Automatische uitlijning gebruiken

U kunt als volgt automatische uitlijning gebruiken:
  1. Klik aan de rechterkant van het instellingengebied op Opruiming.
  2. Klik Opruiming op het paneel Uitlijnen.
    Paneel Uitlijnen
    Opmerking: In Modus Bewerken, Lichttafel of Lichttafel spiegelen verschijnt een dradenkruis in de werkruimte om het referentiepunt op de pagina aan te geven. Klik en sleep het dradenkruis om de locatie van het referentiepunt te wijzigen.
    Dradenkruis referentiepunt
  3. Onder Pagina's selecteert u Alle geldige pagina's, Actieve pagina, Geselecteerde geldige pagina's of Geldige pagina's in stapel op lichttafel.
    • Met Alle geldige pagina's past u de wijzigingen in de uitlijning toe op alle geldige pagina's in de taak.

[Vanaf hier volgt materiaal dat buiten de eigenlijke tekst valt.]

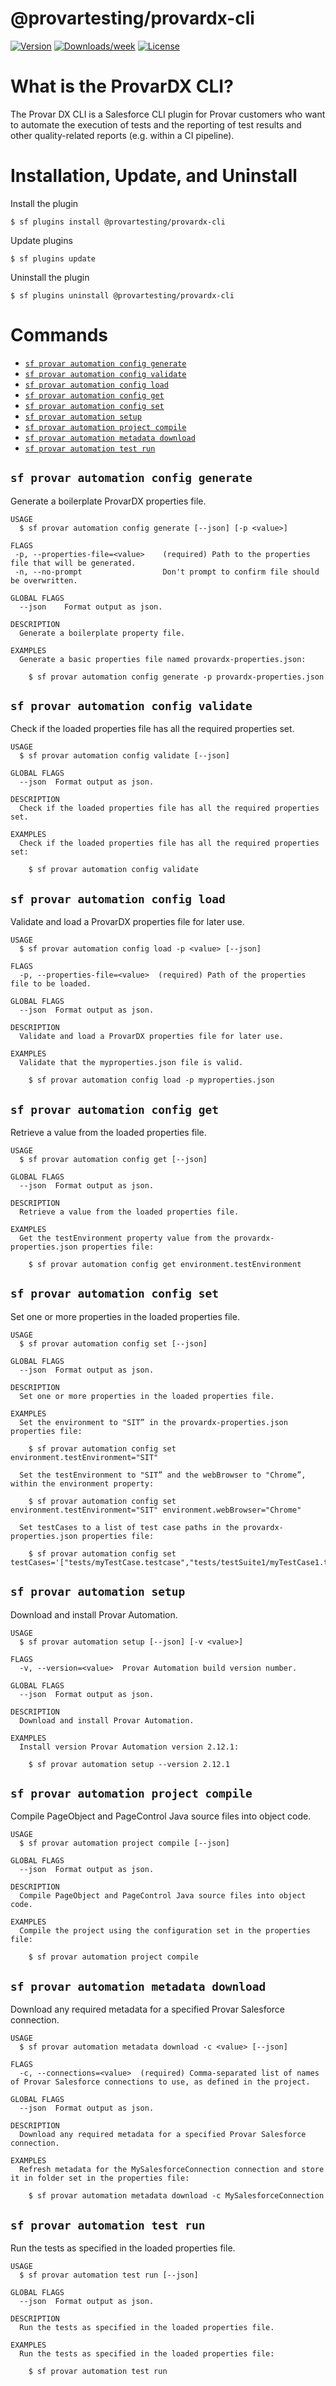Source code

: # @provartesting/provardx-cli

[![Version](https://img.shields.io/npm/v/@provartesting/provardx-cli.svg)](https://npmjs.org/package/@provartesting/provardx-cli)
[![Downloads/week](https://img.shields.io/npm/dw/@provartesting/provardx-cli.svg)](https://npmjs.org/package/@provartesting/provardx-cli)
[![License](https://img.shields.io/npm/l/@provartesting/provardx-cli.svg)](https://github.com/ProvarTesting/provardx-cli/blob/main/LICENSE.md)

# What is the ProvarDX CLI?

The Provar DX CLI is a Salesforce CLI plugin for Provar customers who want to automate the execution of tests and the reporting of test results and other quality-related reports (e.g. within a CI pipeline).

# Installation, Update, and Uninstall

Install the plugin
```sh-session
$ sf plugins install @provartesting/provardx-cli
```

Update plugins
```sh-session
$ sf plugins update
```

Uninstall the plugin
```sh-session
$ sf plugins uninstall @provartesting/provardx-cli
```

# Commands

- [`sf provar automation config generate`](#sf-provar-automation-config-generate)
- [`sf provar automation config validate`](#sf-provar-automation-config-validate)
- [`sf provar automation config load`](#sf-provar-automation-config-load)
- [`sf provar automation config get`](#sf-provar-automation-config-get)
- [`sf provar automation config set`](#sf-provar-automation-config-set)
- [`sf provar automation setup`](#sf-provar-automation-setup)
- [`sf provar automation project compile`](#sf-provar-automation-project-compile)
- [`sf provar automation metadata download`](#sf-provar-automation-metadata-download)
- [`sf provar automation test run`](#sf-provar-automation-test-run)

## `sf provar automation config generate`

Generate a boilerplate ProvarDX properties file.

```
USAGE
  $ sf provar automation config generate [--json] [-p <value>]

FLAGS
 -p, --properties-file=<value>    (required) Path to the properties file that will be generated.
 -n, --no-prompt                  Don't prompt to confirm file should be overwritten.

GLOBAL FLAGS
  --json    Format output as json.

DESCRIPTION
  Generate a boilerplate property file.

EXAMPLES
  Generate a basic properties file named provardx-properties.json:

    $ sf provar automation config generate -p provardx-properties.json
```

## `sf provar automation config validate`

Check if the loaded properties file has all the required properties set.

```
USAGE
  $ sf provar automation config validate [--json]

GLOBAL FLAGS
  --json  Format output as json.

DESCRIPTION
  Check if the loaded properties file has all the required properties set.

EXAMPLES
  Check if the loaded properties file has all the required properties set:
  
    $ sf provar automation config validate
```

## `sf provar automation config load`

Validate and load a ProvarDX properties file for later use.

```
USAGE
  $ sf provar automation config load -p <value> [--json]

FLAGS
  -p, --properties-file=<value>  (required) Path of the properties file to be loaded.

GLOBAL FLAGS
  --json  Format output as json.

DESCRIPTION
  Validate and load a ProvarDX properties file for later use.

EXAMPLES
  Validate that the myproperties.json file is valid.

    $ sf provar automation config load -p myproperties.json
```

## `sf provar automation config get`

Retrieve a value from the loaded properties file.

```
USAGE
  $ sf provar automation config get [--json]

GLOBAL FLAGS
  --json  Format output as json.

DESCRIPTION
  Retrieve a value from the loaded properties file.

EXAMPLES
  Get the testEnvironment property value from the provardx-properties.json properties file:

    $ sf provar automation config get environment.testEnvironment
```

## `sf provar automation config set`

Set one or more properties in the loaded properties file.

```
USAGE
  $ sf provar automation config set [--json]

GLOBAL FLAGS
  --json  Format output as json.

DESCRIPTION
  Set one or more properties in the loaded properties file.

EXAMPLES
  Set the environment to "SIT” in the provardx-properties.json properties file:

    $ sf provar automation config set environment.testEnvironment="SIT"

  Set the testEnvironment to "SIT” and the webBrowser to "Chrome”, within the environment property:

    $ sf provar automation config set environment.testEnvironment="SIT" environment.webBrowser="Chrome"

  Set testCases to a list of test case paths in the provardx-properties.json properties file:

    $ sf provar automation config set testCases='["tests/myTestCase.testcase","tests/testSuite1/myTestCase1.testCase"]'
```

## `sf provar automation setup`

Download and install Provar Automation.

```
USAGE
  $ sf provar automation setup [--json] [-v <value>]

FLAGS
  -v, --version=<value>  Provar Automation build version number.

GLOBAL FLAGS
  --json  Format output as json.

DESCRIPTION
  Download and install Provar Automation.

EXAMPLES
  Install version Provar Automation version 2.12.1:

    $ sf provar automation setup --version 2.12.1
```

## `sf provar automation project compile`

Compile PageObject and PageControl Java source files into object code.

```
USAGE
  $ sf provar automation project compile [--json]

GLOBAL FLAGS
  --json  Format output as json.

DESCRIPTION
  Compile PageObject and PageControl Java source files into object code.

EXAMPLES
  Compile the project using the configuration set in the properties file:

    $ sf provar automation project compile
```

## `sf provar automation metadata download`

Download any required metadata for a specified Provar Salesforce connection.

```
USAGE
  $ sf provar automation metadata download -c <value> [--json]

FLAGS
  -c, --connections=<value>  (required) Comma-separated list of names of Provar Salesforce connections to use, as defined in the project.

GLOBAL FLAGS
  --json  Format output as json.

DESCRIPTION
  Download any required metadata for a specified Provar Salesforce connection.

EXAMPLES
  Refresh metadata for the MySalesforceConnection connection and store it in folder set in the properties file:

    $ sf provar automation metadata download -c MySalesforceConnection
```

## `sf provar automation test run`

Run the tests as specified in the loaded properties file.

```
USAGE
  $ sf provar automation test run [--json]

GLOBAL FLAGS
  --json  Format output as json.

DESCRIPTION
  Run the tests as specified in the loaded properties file.

EXAMPLES
  Run the tests as specified in the loaded properties file:

    $ sf provar automation test run
```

    • Met Actieve pagina past u de wijzigingen in de uitlijning toe op de actieve pagina. Wanneer deze optie is geselecteerd, wordt de actieve pagina in het blauw gemarkeerd.
    • Met Geselecteerde geldige pagina's past u de wijzigingen in de uitlijning toe op alle geldige pagina's die in de paginalijst zijn geselecteerd. Dit is de standaardinstelling.

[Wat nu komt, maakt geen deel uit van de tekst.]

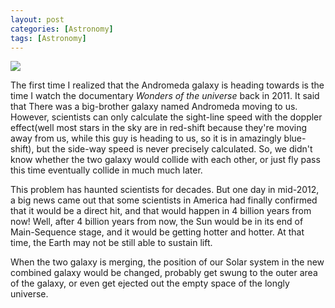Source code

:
 ```yaml
---
layout: post
categories: [Astronomy]
tags: [Astronomy]
---
```


![](http://www.californiaindianeducation.org/science_lab/pics/space_photos/Andromeda_Galaxy.jpg)

  The first time I realized that the Andromeda galaxy is heading towards is the time I watch the documentary *Wonders of the universe* back in 2011. It said that There was a big-brother galaxy named Andromeda moving to us. However, scientists can only calculate the sight-line speed with the doppler effect(well most stars in the sky are in red-shift because they're moving away from us, while this guy is heading to us, so it is in amazingly blue-shift), but the side-way speed is never precisely calculated. So, we didn't know whether the two galaxy would collide with each other, or just fly pass this time eventually collide in much much later.

  This problem has haunted scientists for decades. But one day in mid-2012, a big news came out that some scientists in America had finally confirmed that it would be a direct hit, and that would happen in 4 billion years from now! Well, after 4 billion years from now, the Sun would be in its end of Main-Sequence stage, and it would be getting hotter and hotter. At that time, the Earth may not be still able to sustain lift.

  When the two galaxy is merging, the position of our Solar system in the new combined galaxy would be changed, probably get swung to the outer area of the galaxy, or even get ejected out the empty space of the longly universe.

    • Met Geldige pagina's in stapel op lichttafel past u de wijzigingen in de uitlijning toe op alle geldige pagina's in de lichttafelstack.
  4. Bij Positie klikt u op Automatisch.
  5. Geef onder Uitlijnen met een referentiepunt voor de uitlijning op.

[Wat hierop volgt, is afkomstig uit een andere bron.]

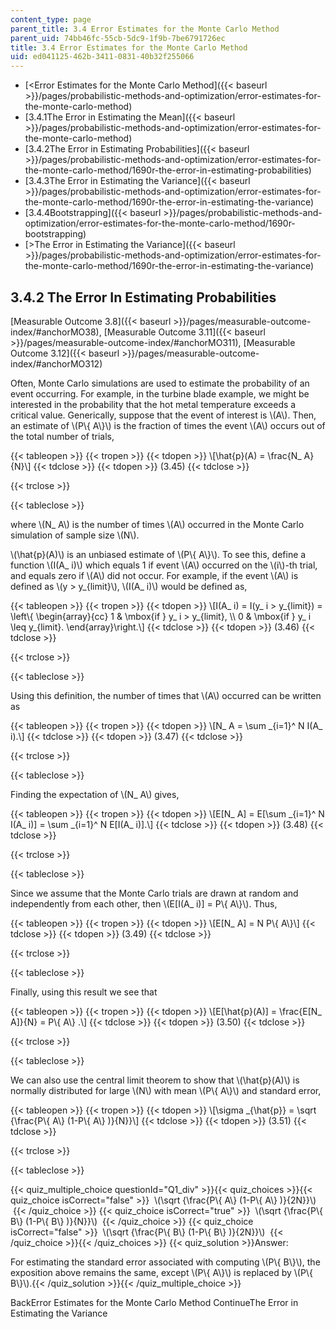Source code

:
 ```yaml
---
content_type: page
parent_title: 3.4 Error Estimates for the Monte Carlo Method
parent_uid: 74bb46fc-55cb-5dc9-1f9b-7be6791726ec
title: 3.4 Error Estimates for the Monte Carlo Method
uid: ed041125-462b-3411-0831-40b32f255066
---
```


*   [\<Error Estimates for the Monte Carlo Method]({{< baseurl >}}/pages/probabilistic-methods-and-optimization/error-estimates-for-the-monte-carlo-method)
*   [3.4.1The Error in Estimating the Mean]({{< baseurl >}}/pages/probabilistic-methods-and-optimization/error-estimates-for-the-monte-carlo-method)
*   [3.4.2The Error in Estimating Probabilities]({{< baseurl >}}/pages/probabilistic-methods-and-optimization/error-estimates-for-the-monte-carlo-method/1690r-the-error-in-estimating-probabilities)
*   [3.4.3The Error in Estimating the Variance]({{< baseurl >}}/pages/probabilistic-methods-and-optimization/error-estimates-for-the-monte-carlo-method/1690r-the-error-in-estimating-the-variance)
*   [3.4.4Bootstrapping]({{< baseurl >}}/pages/probabilistic-methods-and-optimization/error-estimates-for-the-monte-carlo-method/1690r-bootstrapping)
*   [\>The Error in Estimating the Variance]({{< baseurl >}}/pages/probabilistic-methods-and-optimization/error-estimates-for-the-monte-carlo-method/1690r-the-error-in-estimating-the-variance)

3.4.2 The Error In Estimating Probabilities
-------------------------------------------

[Measurable Outcome 3.8]({{< baseurl >}}/pages/measurable-outcome-index/#anchorMO38), [Measurable Outcome 3.11]({{< baseurl >}}/pages/measurable-outcome-index/#anchorMO311), [Measurable Outcome 3.12]({{< baseurl >}}/pages/measurable-outcome-index/#anchorMO312)

Often, Monte Carlo simulations are used to estimate the probability of an event occurring. For example, in the turbine blade example, we might be interested in the probability that the hot metal temperature exceeds a critical value. Generically, suppose that the event of interest is \\(A\\). Then, an estimate of \\(P\\{ A\\}\\) is the fraction of times the event \\(A\\) occurs out of the total number of trials,

{{< tableopen >}}
{{< tropen >}}
{{< tdopen >}}
\\\[\\hat{p}(A) = \\frac{N\_ A}{N}\\\]
{{< tdclose >}}
{{< tdopen >}}
(3.45)
{{< tdclose >}}

{{< trclose >}}

{{< tableclose >}}

where \\(N\_ A\\) is the number of times \\(A\\) occurred in the Monte Carlo simulation of sample size \\(N\\).

\\(\\hat{p}(A)\\) is an unbiased estimate of \\(P\\{ A\\}\\). To see this, define a function \\(I(A\_ i)\\) which equals 1 if event \\(A\\) occurred on the \\(i\\)-th trial, and equals zero if \\(A\\) did not occur. For example, if the event \\(A\\) is defined as \\(y > y\_{limit}\\), \\(I(A\_ i)\\) would be defined as,

{{< tableopen >}}
{{< tropen >}}
{{< tdopen >}}
\\\[I(A\_ i) = I(y\_ i > y\_{limit}) = \\left\\{ \\begin{array}{cc} 1 & \\mbox{if } y\_ i > y\_{limit}, \\\\ 0 & \\mbox{if } y\_ i \\leq y\_{limit}. \\end{array}\\right.\\\]
{{< tdclose >}}
{{< tdopen >}}
(3.46)
{{< tdclose >}}

{{< trclose >}}

{{< tableclose >}}

Using this definition, the number of times that \\(A\\) occurred can be written as

{{< tableopen >}}
{{< tropen >}}
{{< tdopen >}}
\\\[N\_ A = \\sum \_{i=1}^ N I(A\_ i).\\\]
{{< tdclose >}}
{{< tdopen >}}
(3.47)
{{< tdclose >}}

{{< trclose >}}

{{< tableclose >}}

Finding the expectation of \\(N\_ A\\) gives,

{{< tableopen >}}
{{< tropen >}}
{{< tdopen >}}
\\\[E\[N\_ A\] = E\[\\sum \_{i=1}^ N I(A\_ i)\] = \\sum \_{i=1}^ N E\[I(A\_ i)\].\\\]
{{< tdclose >}}
{{< tdopen >}}
(3.48)
{{< tdclose >}}

{{< trclose >}}

{{< tableclose >}}

Since we assume that the Monte Carlo trials are drawn at random and independently from each other, then \\(E\[I(A\_ i)\] = P\\{ A\\}\\). Thus,

{{< tableopen >}}
{{< tropen >}}
{{< tdopen >}}
\\\[E\[N\_ A\] = N P\\{ A\\}\\\]
{{< tdclose >}}
{{< tdopen >}}
(3.49)
{{< tdclose >}}

{{< trclose >}}

{{< tableclose >}}

Finally, using this result we see that

{{< tableopen >}}
{{< tropen >}}
{{< tdopen >}}
\\\[E\[\\hat{p}(A)\] = \\frac{E\[N\_ A\]}{N} = P\\{ A\\} .\\\]
{{< tdclose >}}
{{< tdopen >}}
(3.50)
{{< tdclose >}}

{{< trclose >}}

{{< tableclose >}}

We can also use the central limit theorem to show that \\(\\hat{p}(A)\\) is normally distributed for large \\(N\\) with mean \\(P\\{ A\\}\\) and standard error,

{{< tableopen >}}
{{< tropen >}}
{{< tdopen >}}
\\\[\\sigma \_{\\hat{p}} = \\sqrt {\\frac{P\\{ A\\} (1-P\\{ A\\} )}{N}}\\\]
{{< tdclose >}}
{{< tdopen >}}
(3.51)
{{< tdclose >}}

{{< trclose >}}

{{< tableclose >}}

{{< quiz_multiple_choice questionId="Q1_div" >}}{{< quiz_choices >}}{{< quiz_choice isCorrect="false" >}}&nbsp; \\(\\sqrt {\\frac{P\\{ A\\} (1-P\\{ A\\} )}{2N}}\\) &nbsp;{{< /quiz_choice >}}
{{< quiz_choice isCorrect="true" >}}&nbsp; \\(\\sqrt {\\frac{P\\{ B\\} (1-P\\{ B\\} )}{N}}\\) &nbsp;{{< /quiz_choice >}}
{{< quiz_choice isCorrect="false" >}}&nbsp; \\(\\sqrt {\\frac{P\\{ B\\} (1-P\\{ B\\} )}{2N}}\\) &nbsp;{{< /quiz_choice >}}{{< /quiz_choices >}}
{{< quiz_solution >}}Answer:

For estimating the standard error associated with computing \\(P\\{ B\\}\\), the exposition above remains the same, except \\(P\\{ A\\}\\) is replaced by \\(P\\{ B\\}\\).{{< /quiz_solution >}}{{< /quiz_multiple_choice >}}

BackError Estimates for the Monte Carlo Method ContinueThe Error in Estimating the Variance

    Het standaard referentiepunt bevindt zich links bovenin de pagina.
  6. Gebruik de velden Van links en Van boven om specifieke afstanden vanaf het referentiepunt in te voeren.
  7. Als u het referentiepunt op de achterzijde wilt uitlijnen met het referentiepunt op de voorzijde, vinkt u het selectievakje Spiegelen aan.
    Als het selectievakje Spiegelen niet is aangevinkt, wordt het referentiepunt van de achterzijde niet uitgelijnd met de voorzijde.
    • Dit is een voorbeeld waarbij het selectievakje Spiegelen is aangevinkt.
      Optie Spiegelen geselecteerd
    • Dit is een voorbeeld waarbij het selectievakje Spiegelen niet is aangevinkt.
      Optie Spiegelen niet geselecteerd
  8. Als u een pagina heeft met marges die u op andere pagina's wilt toepassen, vinkt u het selectievakje Marges voor verwijzingspagina's gebruiken aan en voert u het nummer in van de pagina die u als referentie wilt gebruiken.
      Opmerking:
    • Wanneer u het selectievakje Marges voor verwijzingspagina's gebruiken aanvinkt, detecteert de uitlijningsfunctie inhoud op de referentiepagina, niet op de actieve pagina.
    • Als de referentiepagina geen inhoud bevat, wordt een foutmelding weergegeven en wordt het vinkje in het selectievakje Marges voor verwijzingspagina's gebruiken automatisch verwijderd.
  9. Onder Detectiesterkte van inhoud selecteert u Grof (tekst, sneller) of Fijn (afbeelding, langzamer).
  10. Klik op Toepassen.

Klik voor meer details over een bepaalde instelling op de knop Help om de help voor het veld op het scherm weer te geven.